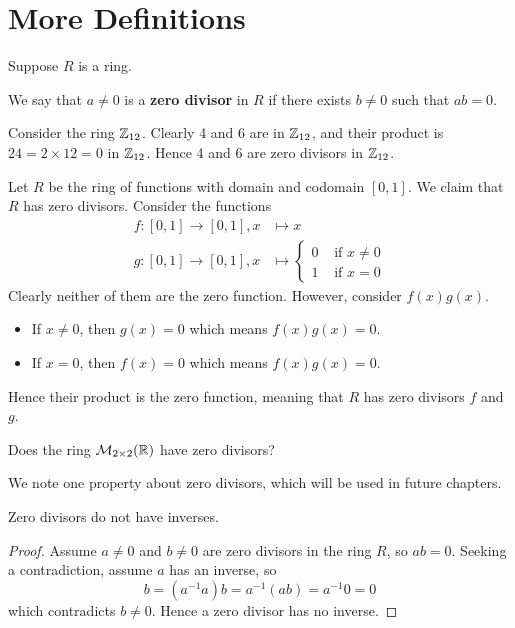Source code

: \section{More Definitions}
Suppose $R$ is a ring.
\begin{definition}
    We say that $a \neq 0$ is a \textbf{zero divisor} in $R$ if there exists $b \neq 0$ such that $ab = 0$.
\end{definition}
\begin{example}
    Consider the ring $\mathbb{Z}_{12}$. Clearly 4 and 6 are in $\mathbb{Z}_{12}$, and their product is $24 = 2 \times 12 = 0$ in $\mathbb{Z}_{12}$. Hence 4 and 6 are zero divisors in $\mathbb{Z}_{12}$.
\end{example}
\begin{example}
    Let $R$ be the ring of functions with domain and codomain $[0, 1]$. We claim that $R$ has zero divisors. Consider the functions
    \begin{align*}
        f:[0,1]\to[0,1], x &\mapsto x\\
        g:[0,1]\to[0,1], x &\mapsto \begin{cases}
            0 & \text{ if } x \neq 0\\
            1 & \text{ if } x = 0
        \end{cases}
    \end{align*}
    Clearly neither of them are the zero function. However, consider $f(x)g(x)$.
    \begin{itemize}
        \item If $x \neq 0$, then $g(x) = 0$ which means $f(x)g(x) = 0$.
        \item If $x = 0$, then $f(x) = 0$ which means $f(x)g(x) = 0$.
    \end{itemize}
    Hence their product is the zero function, meaning that $R$ has zero divisors $f$ and $g$.
\end{example}
\begin{exercise}
    Does the ring $\mathcal{M}_{2\times2}(\mathbb{R})$ have zero divisors?
\end{exercise}
We note one property about zero divisors, which will be used in future chapters.
\begin{proposition}\label{prop-zero-divisors-have-no-inverses}
    Zero divisors do not have inverses.
\end{proposition}
\begin{proof}
    Assume $a \neq 0$ and $b \neq 0$ are zero divisors in the ring $R$, so $ab = 0$. Seeking a contradiction, assume $a$ has an inverse, so
    \[
        b = (a^{-1}a)b = a^{-1}(ab) = a^{-1}0 = 0    
    \]
    which contradicts $b \neq 0$. Hence a zero divisor has no inverse.
\end{proof}

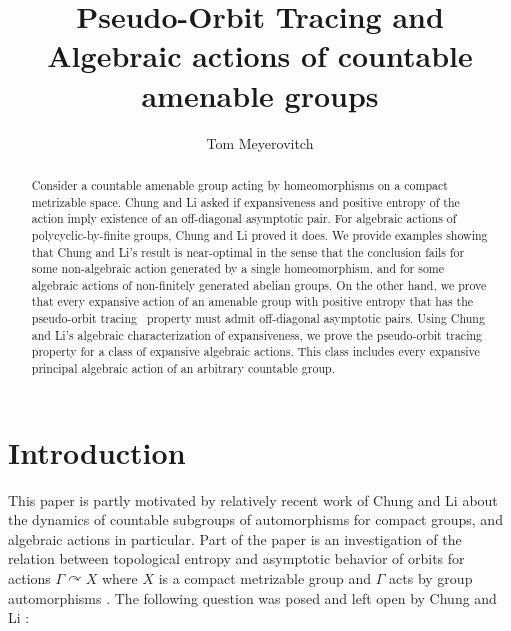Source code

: \documentclass[oneside,english]{amsart}
\title{Pseudo-Orbit Tracing and Algebraic actions of countable amenable groups}
\author{Tom Meyerovitch}
\theoremstyle{definition}
\newcommand{\act}[2]{{#1} \curvearrowright {#2}}
\newcommand{\POT}{pseudo-orbit tracing}
\begin{document}
\maketitle

\begin{abstract}
Consider a countable amenable group acting by  homeomorphisms on a compact metrizable space.
Chung and Li asked if expansiveness and positive entropy of the action imply existence of an off-diagonal asymptotic pair.  For algebraic actions of polycyclic-by-finite groups, Chung and Li proved it does.
We provide examples showing that Chung and Li's result is near-optimal in the sense that  the conclusion fails for some non-algebraic action generated by a single homeomorphism, and for some algebraic actions of non-finitely generated abelian groups.
On the other hand,
we prove that every expansive action of an amenable group with positive entropy that has  the \POT~   property must admit  off-diagonal
asymptotic pairs.
 Using  Chung and Li's  algebraic characterization of expansiveness,  we prove  the \POT~   property for  a class of expansive algebraic actions.
This class includes every expansive principal algebraic action of an arbitrary countable group.

\end{abstract}

\section{Introduction}
This paper is partly motivated by relatively recent work of Chung and Li \cite{MR3314515}
about the dynamics of countable subgroups of automorphisms for compact groups, and algebraic actions in particular.
Part of the paper \cite{MR3314515} is an investigation of  the relation between topological entropy
 and asymptotic behavior of orbits for actions $\act{\Gamma}{X}$ where $X$ is a compact metrizable group and $\Gamma$ acts by group automorphisms \cite{MR3314515}.
The following question  was posed  and left open by Chung and Li  \cite{MR3314515}:
\end{document}
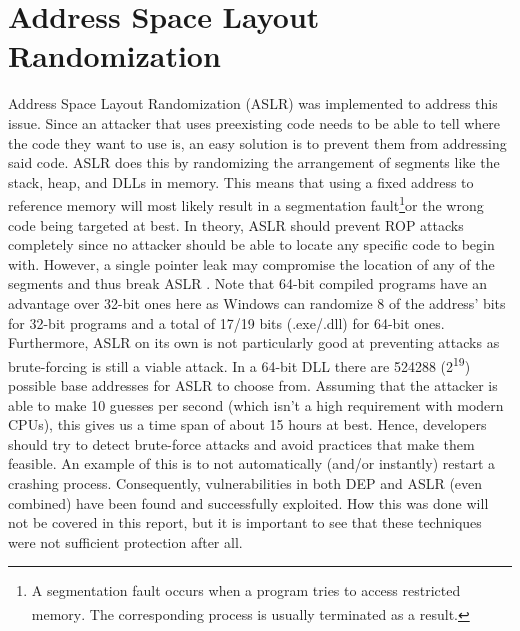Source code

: \documentclass[10pt,twocolumn,a4paper]{article}
\begin{document}
\section{Address Space Layout Randomization}\label{sec:ASLR}
Address Space Layout Randomization (ASLR) was implemented to address this issue.
Since an attacker that uses preexisting code needs to be able to tell where the code they want to use is, an easy solution is to prevent them from addressing said code.
ASLR does this by randomizing the arrangement of segments like the stack, heap, and DLLs in memory\cite{ASLR}. This means that using a fixed address to reference memory will most likely result in a segmentation fault\footnote{A segmentation fault occurs when a program tries to access restricted memory\textsuperscript{\cite{SegFault}}. The corresponding process is usually terminated as a result.}or the wrong code being targeted at best.
In theory, ASLR should prevent ROP attacks completely since no attacker should be able to locate any specific code to begin with.
However, a single pointer leak may compromise the location of any of the segments and thus break ASLR \cite{bypass}. Note that 64-bit compiled programs have an advantage over 32-bit ones here as Windows can randomize 8 of the address' bits for 32-bit programs and a total of 17/19 bits (.exe/.dll) for 64-bit ones.\cite{ASLRBits2}
Furthermore, ASLR on its own is not particularly good at preventing attacks as brute-forcing is still a viable attack. In a 64-bit DLL there are 524288 (2\textsuperscript{19}) possible base addresses for ASLR to choose from\cite{ASLRBits}. Assuming that the attacker is able to make 10 guesses per second (which isn't a high requirement with modern CPUs), this gives us a time span of about 15 hours at best.
Hence, developers should try to detect brute-force attacks and avoid practices that make them feasible. An example of this is to not automatically (and/or instantly) restart a crashing process\cite{ASLRBits}.
Consequently, vulnerabilities in both DEP and ASLR (even combined) have been found and successfully exploited\cite{bypass}\cite{ASLRBits2}.
How this was done will not be covered in this report, but it is important to see that these techniques were not sufficient protection after all.
\end{document}

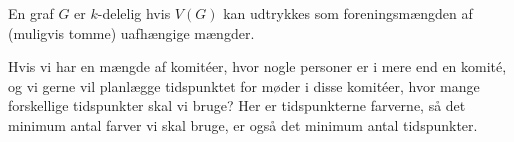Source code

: \begin{definition}[$k$-delelighed]
En graf $G$ er $k$-delelig hvis $V(G)$ kan udtrykkes som foreningsmængden af (muligvis tomme) uafhængige mængder.
\end{definition}

\begin{example}
Hvis vi har en mængde af komitéer, hvor nogle personer er i mere end en komité, og vi gerne vil planlægge tidspunktet for møder i disse komitéer, hvor mange forskellige tidspunkter skal vi bruge? Her er tidspunkterne farverne, så det minimum antal farver vi skal bruge, er også det minimum antal tidspunkter.
\end{example}


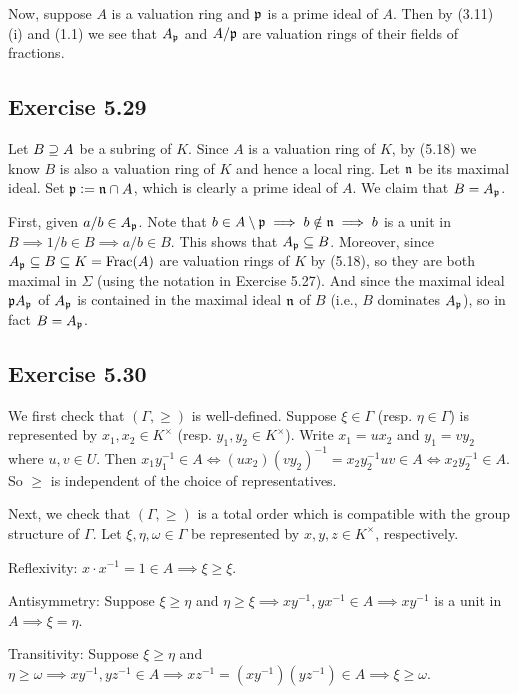 \documentclass[../A&M.tex]{subfiles}
\begin{document}
Now, suppose $A$ is a valuation ring and $\mathfrak{p}$ is a prime ideal of $A$. Then by (3.11) (i) and (1.1) we see that $A_{\mathfrak{p}}$ and $A/\mathfrak{p}$ are valuation rings of their fields of fractions.

\subsection*{Exercise 5.29}

Let $B \supseteq A$ be a subring of $K$. Since $A$ is a valuation ring of $K$, by (5.18) we know $B$ is also a valuation ring of $K$ and hence a local ring. Let $\mathfrak{n}$ be its maximal ideal. Set $\mathfrak{p} := \mathfrak{n} \cap A$, which is clearly a prime ideal of $A$. We claim that $B = A_{\mathfrak{p}}$.

First, given $a/b \in A_{\mathfrak{p}}$. Note that $b \in A \setminus \mathfrak{p} \implies b \notin \mathfrak{n} \implies b$ is a unit in $B \implies 1/b \in B \implies a/b \in B$. This shows that $A_{\mathfrak{p}} \subseteq B$. Moreover, since $A_{\mathfrak{p}} \subseteq B \subseteq K = \operatorname{Frac}(A)$ are valuation rings of $K$ by (5.18), so they are both maximal in $\Sigma$ (using the notation in Exercise 5.27). And since the maximal ideal $\mathfrak{p} A_{\mathfrak{p}}$ of $A_{\mathfrak{p}}$ is contained in the maximal ideal $\mathfrak{n}$ of $B$ (i.e., $B$ dominates $A_{\mathfrak{p}}$), so in fact $B = A_{\mathfrak{p}}$.

\subsection*{Exercise 5.30}

We first check that $(\Gamma,\geq)$ is well-defined. Suppose $\xi \in \Gamma$ (resp. $\eta \in \Gamma$) is represented by $x_1,x_2 \in K^\times$ (resp. $y_1,y_2 \in K^\times$). Write $x_1=ux_2$ and $y_1=vy_2$ where $u,v \in U$. Then $x_1y_1^{-1} \in A \iff (ux_2)(vy_2)^{-1} = x_2y_2^{-1} uv \in A \iff x_2y_2^{-1} \in A$. So $\geq$ is independent of the choice of representatives.

Next, we check that $(\Gamma,\geq)$ is a total order which is compatible with the group structure of $\Gamma$. Let $\xi,\eta,\omega \in \Gamma$ be represented by $x,y,z \in K^\times$, respectively.

Reflexivity: $x \cdot x^{-1} = 1 \in A \implies \xi \geq \xi$. 

Antisymmetry: Suppose $\xi \geq \eta$ and $\eta \geq \xi \implies xy^{-1}, yx^{-1} \in A \implies xy^{-1}$ is a unit in $A \implies \xi = \eta$.

Transitivity: Suppose $\xi \geq \eta$ and $\eta \geq \omega \implies xy^{-1} , yz^{-1} \in A \implies xz^{-1} = (xy^{-1})(yz^{-1}) \in A \implies \xi \geq \omega$.
\end{document}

++++++++++

PROBLEM DESCRIPTION:
Exactly reproduce the lines above, starting at the one that contains "Assume $a \neq" and ending at the one that contains "expansive algebraic actions.", both inclusive; leave the pictures out and add no other lines.

EXERCISE ANSWER:
    Assume $a \neq 0$ and $b \neq 0$ are zero divisors in the ring $R$, so $ab = 0$. Seeking a contradiction, assume $a$ has an inverse, so
    \[
        b = (a^{-1}a)b = a^{-1}(ab) = a^{-1}0 = 0    
    \]
    which contradicts $b \neq 0$. Hence a zero divisor has no inverse.
\end{proof}

Source code

: \documentclass[oneside,english]{amsart}
\title{Pseudo-Orbit Tracing and Algebraic actions of countable amenable groups}
\author{Tom Meyerovitch}
\theoremstyle{definition}
\newcommand{\act}[2]{{#1} \curvearrowright {#2}}
\newcommand{\POT}{pseudo-orbit tracing}
\begin{document}
\maketitle

\begin{abstract}
Consider a countable amenable group acting by  homeomorphisms on a compact metrizable space.
Chung and Li asked if expansiveness and positive entropy of the action imply existence of an off-diagonal asymptotic pair.  For algebraic actions of polycyclic-by-finite groups, Chung and Li proved it does.
We provide examples showing that Chung and Li's result is near-optimal in the sense that  the conclusion fails for some non-algebraic action generated by a single homeomorphism, and for some algebraic actions of non-finitely generated abelian groups.
On the other hand,
we prove that every expansive action of an amenable group with positive entropy that has  the \POT~   property must admit  off-diagonal
asymptotic pairs.
 Using  Chung and Li's  algebraic characterization of expansiveness,  we prove  the \POT~   property for  a class of expansive algebraic actions.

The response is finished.